И тут мама Лиза, прикрыв ротик ладошкой, залилась смехом тоненько, шаловливо: «А помнишь, дружок, как в Казани?..»
И пошло-поехало.
Воспоминанья, воспоминанья…
Длинный зимний вечер, черные стекла окон – мокрых, в потеках слез, окон, за которыми распроклятый, погибельный Мариуполь, зима и жизнь неуютная, копеечная, с вечной заботой – а что завтра; да еще неумолимо, безмолвной серой змеей наползающая ночь, – все, все вдруг решительно расположило к воспоминаниям о чем-то таком приятном, цветистом, выдуманном даже, может быть, но так давно и так хорошо выдуманном, что как бы правдивей самой правды сделалось, укрепилось, живет и пребудет вместе с этими хорошими людьми вовеки.
– В Казани? – Дуров морщил лоб, напряженно вспоминая. – А что, собственно, в Казани?
– А-ах, скромник: «что в Казани»!
– Нет, серьезно?
– А-ах-ах-ах! И глазом не моргнет, проказник!
– Да ведь сто раз случалось там работать. Черт его знает, всякое бывало.
Тончайшие морщинки веселыми лучиками заиграли вокруг Элизиных глаз, живо выразив лукавство, восхищение, нежность.
– А Жежетто? – едва выговорила, задохнувшись в беззвучном смехе. – Же-же-т-то!
– Ах, Жежетто…
Ну что ж, это действительно была необыкновенная, забавная история. И не столько по содержанию (нет-нет, содержание как раз удручало своей банальностью), сколько по эксцентричности и нелепому, смешному соединению стилей: сентиментальная повесть восемнадцатого века и только что изобретенный кинематограф тут действовали как бы сообща, отчего создавалось ощущение фантастической остроты сюжета.
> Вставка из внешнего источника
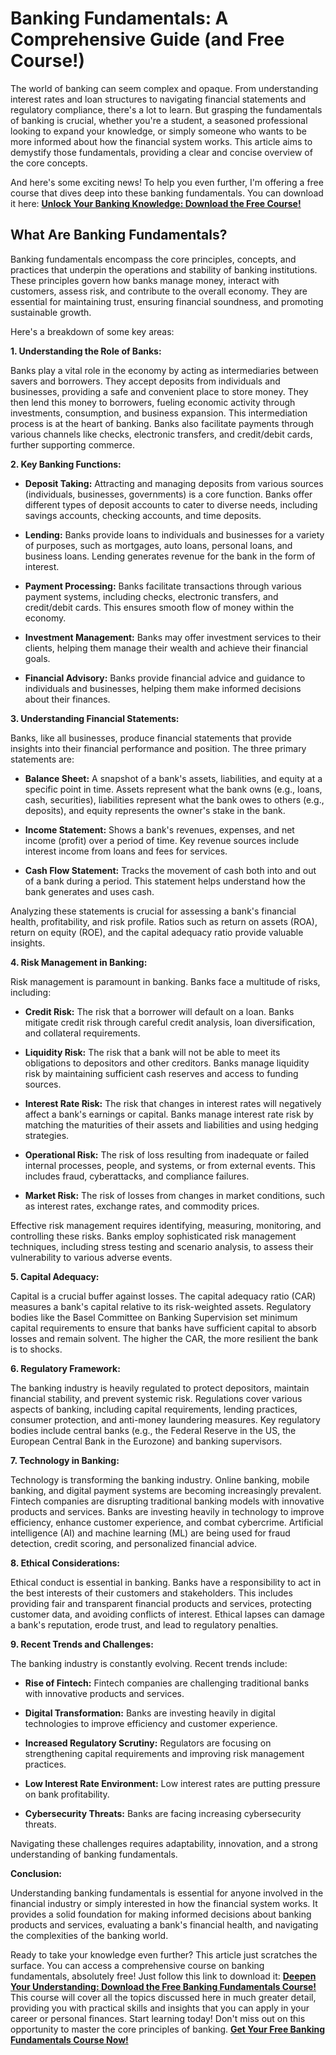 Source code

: # Banking Fundamentals: A Comprehensive Guide (and Free Course!)

The world of banking can seem complex and opaque. From understanding interest rates and loan structures to navigating financial statements and regulatory compliance, there's a lot to learn. But grasping the fundamentals of banking is crucial, whether you're a student, a seasoned professional looking to expand your knowledge, or simply someone who wants to be more informed about how the financial system works. This article aims to demystify those fundamentals, providing a clear and concise overview of the core concepts.

And here's some exciting news! To help you even further, I'm offering a free course that dives deep into these banking fundamentals. You can download it here: [**Unlock Your Banking Knowledge: Download the Free Course!**](https://udemywork.com/banking-fundamentals)

## What Are Banking Fundamentals?

Banking fundamentals encompass the core principles, concepts, and practices that underpin the operations and stability of banking institutions. These principles govern how banks manage money, interact with customers, assess risk, and contribute to the overall economy. They are essential for maintaining trust, ensuring financial soundness, and promoting sustainable growth.

Here's a breakdown of some key areas:

**1. Understanding the Role of Banks:**

Banks play a vital role in the economy by acting as intermediaries between savers and borrowers. They accept deposits from individuals and businesses, providing a safe and convenient place to store money. They then lend this money to borrowers, fueling economic activity through investments, consumption, and business expansion. This intermediation process is at the heart of banking. Banks also facilitate payments through various channels like checks, electronic transfers, and credit/debit cards, further supporting commerce.

**2. Key Banking Functions:**

*   **Deposit Taking:** Attracting and managing deposits from various sources (individuals, businesses, governments) is a core function. Banks offer different types of deposit accounts to cater to diverse needs, including savings accounts, checking accounts, and time deposits.

*   **Lending:** Banks provide loans to individuals and businesses for a variety of purposes, such as mortgages, auto loans, personal loans, and business loans. Lending generates revenue for the bank in the form of interest.

*   **Payment Processing:** Banks facilitate transactions through various payment systems, including checks, electronic transfers, and credit/debit cards. This ensures smooth flow of money within the economy.

*   **Investment Management:** Banks may offer investment services to their clients, helping them manage their wealth and achieve their financial goals.

*   **Financial Advisory:** Banks provide financial advice and guidance to individuals and businesses, helping them make informed decisions about their finances.

**3. Understanding Financial Statements:**

Banks, like all businesses, produce financial statements that provide insights into their financial performance and position. The three primary statements are:

*   **Balance Sheet:** A snapshot of a bank's assets, liabilities, and equity at a specific point in time. Assets represent what the bank owns (e.g., loans, cash, securities), liabilities represent what the bank owes to others (e.g., deposits), and equity represents the owner's stake in the bank.

*   **Income Statement:** Shows a bank's revenues, expenses, and net income (profit) over a period of time. Key revenue sources include interest income from loans and fees for services.

*   **Cash Flow Statement:** Tracks the movement of cash both into and out of a bank during a period. This statement helps understand how the bank generates and uses cash.

Analyzing these statements is crucial for assessing a bank's financial health, profitability, and risk profile. Ratios such as return on assets (ROA), return on equity (ROE), and the capital adequacy ratio provide valuable insights.

**4. Risk Management in Banking:**

Risk management is paramount in banking. Banks face a multitude of risks, including:

*   **Credit Risk:** The risk that a borrower will default on a loan. Banks mitigate credit risk through careful credit analysis, loan diversification, and collateral requirements.

*   **Liquidity Risk:** The risk that a bank will not be able to meet its obligations to depositors and other creditors. Banks manage liquidity risk by maintaining sufficient cash reserves and access to funding sources.

*   **Interest Rate Risk:** The risk that changes in interest rates will negatively affect a bank's earnings or capital. Banks manage interest rate risk by matching the maturities of their assets and liabilities and using hedging strategies.

*   **Operational Risk:** The risk of loss resulting from inadequate or failed internal processes, people, and systems, or from external events. This includes fraud, cyberattacks, and compliance failures.

*   **Market Risk:** The risk of losses from changes in market conditions, such as interest rates, exchange rates, and commodity prices.

Effective risk management requires identifying, measuring, monitoring, and controlling these risks. Banks employ sophisticated risk management techniques, including stress testing and scenario analysis, to assess their vulnerability to various adverse events.

**5. Capital Adequacy:**

Capital is a crucial buffer against losses. The capital adequacy ratio (CAR) measures a bank's capital relative to its risk-weighted assets. Regulatory bodies like the Basel Committee on Banking Supervision set minimum capital requirements to ensure that banks have sufficient capital to absorb losses and remain solvent. The higher the CAR, the more resilient the bank is to shocks.

**6. Regulatory Framework:**

The banking industry is heavily regulated to protect depositors, maintain financial stability, and prevent systemic risk. Regulations cover various aspects of banking, including capital requirements, lending practices, consumer protection, and anti-money laundering measures. Key regulatory bodies include central banks (e.g., the Federal Reserve in the US, the European Central Bank in the Eurozone) and banking supervisors.

**7. Technology in Banking:**

Technology is transforming the banking industry. Online banking, mobile banking, and digital payment systems are becoming increasingly prevalent. Fintech companies are disrupting traditional banking models with innovative products and services. Banks are investing heavily in technology to improve efficiency, enhance customer experience, and combat cybercrime. Artificial intelligence (AI) and machine learning (ML) are being used for fraud detection, credit scoring, and personalized financial advice.

**8. Ethical Considerations:**

Ethical conduct is essential in banking. Banks have a responsibility to act in the best interests of their customers and stakeholders. This includes providing fair and transparent financial products and services, protecting customer data, and avoiding conflicts of interest. Ethical lapses can damage a bank's reputation, erode trust, and lead to regulatory penalties.

**9. Recent Trends and Challenges:**

The banking industry is constantly evolving. Recent trends include:

*   **Rise of Fintech:** Fintech companies are challenging traditional banks with innovative products and services.

*   **Digital Transformation:** Banks are investing heavily in digital technologies to improve efficiency and customer experience.

*   **Increased Regulatory Scrutiny:** Regulators are focusing on strengthening capital requirements and improving risk management practices.

*   **Low Interest Rate Environment:** Low interest rates are putting pressure on bank profitability.

*   **Cybersecurity Threats:** Banks are facing increasing cybersecurity threats.

Navigating these challenges requires adaptability, innovation, and a strong understanding of banking fundamentals.

**Conclusion:**

Understanding banking fundamentals is essential for anyone involved in the financial industry or simply interested in how the financial system works. It provides a solid foundation for making informed decisions about banking products and services, evaluating a bank's financial health, and navigating the complexities of the banking world.

Ready to take your knowledge even further? This article just scratches the surface. You can access a comprehensive course on banking fundamentals, absolutely free! Just follow this link to download it: [**Deepen Your Understanding: Download the Free Banking Fundamentals Course!**](https://udemywork.com/banking-fundamentals) This course will cover all the topics discussed here in much greater detail, providing you with practical skills and insights that you can apply in your career or personal finances. Start learning today! Don't miss out on this opportunity to master the core principles of banking. [**Get Your Free Banking Fundamentals Course Now!**](https://udemywork.com/banking-fundamentals)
– Расскажите, душечка Лиза, что за случай в Казани? – пристали к старушке совсем уже освоившиеся Аполлоносы. – Ну, пожалуйста! Ну, миленькая!
И Еленочка спросила удивленно:
– Казан? Вас ист дас – Казан?
– Ну, дружочек, видно, придется рассказать… Ты позволишь? – Мама Лиза вопросительно поглядела на Анатолия Леонидовича.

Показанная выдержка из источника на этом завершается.